■ **TASK PROMPT**
Each line of the records that includes "range" should be found and copied.

■ **AVAILABLE DATA**
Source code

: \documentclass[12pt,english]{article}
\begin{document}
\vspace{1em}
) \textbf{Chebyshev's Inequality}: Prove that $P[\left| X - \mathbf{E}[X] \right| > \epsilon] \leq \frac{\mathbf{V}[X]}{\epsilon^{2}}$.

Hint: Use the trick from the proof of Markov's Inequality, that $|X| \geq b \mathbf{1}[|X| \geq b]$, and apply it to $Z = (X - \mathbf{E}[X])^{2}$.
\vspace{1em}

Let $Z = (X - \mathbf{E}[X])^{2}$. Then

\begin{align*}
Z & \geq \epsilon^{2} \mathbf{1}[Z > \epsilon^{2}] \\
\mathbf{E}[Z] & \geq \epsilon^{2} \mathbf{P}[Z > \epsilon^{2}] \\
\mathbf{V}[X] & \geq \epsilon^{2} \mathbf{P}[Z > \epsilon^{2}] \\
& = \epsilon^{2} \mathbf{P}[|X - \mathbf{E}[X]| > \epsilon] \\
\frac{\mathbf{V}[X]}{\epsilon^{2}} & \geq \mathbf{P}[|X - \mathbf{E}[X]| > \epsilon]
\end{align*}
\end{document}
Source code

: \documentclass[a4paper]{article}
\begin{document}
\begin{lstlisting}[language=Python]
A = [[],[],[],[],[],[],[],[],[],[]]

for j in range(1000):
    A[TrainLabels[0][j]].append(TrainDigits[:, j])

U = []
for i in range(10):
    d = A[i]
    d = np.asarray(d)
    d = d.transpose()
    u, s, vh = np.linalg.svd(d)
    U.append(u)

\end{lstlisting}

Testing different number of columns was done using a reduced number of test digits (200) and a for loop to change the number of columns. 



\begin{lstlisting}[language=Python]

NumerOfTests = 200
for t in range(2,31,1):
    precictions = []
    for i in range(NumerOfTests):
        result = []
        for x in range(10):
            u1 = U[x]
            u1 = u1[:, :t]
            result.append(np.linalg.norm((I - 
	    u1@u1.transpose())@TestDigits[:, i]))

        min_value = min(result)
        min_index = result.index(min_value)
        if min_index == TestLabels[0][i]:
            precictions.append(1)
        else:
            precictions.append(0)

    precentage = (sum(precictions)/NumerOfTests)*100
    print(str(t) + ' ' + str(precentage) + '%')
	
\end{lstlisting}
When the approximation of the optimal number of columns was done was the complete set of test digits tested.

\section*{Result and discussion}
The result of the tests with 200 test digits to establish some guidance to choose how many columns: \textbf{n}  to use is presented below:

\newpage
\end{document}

■ **RESPONSE AREA**
for j in range(1000):
for i in range(10):
for t in range(2,31,1):
    for i in range(NumerOfTests):
        for x in range(10):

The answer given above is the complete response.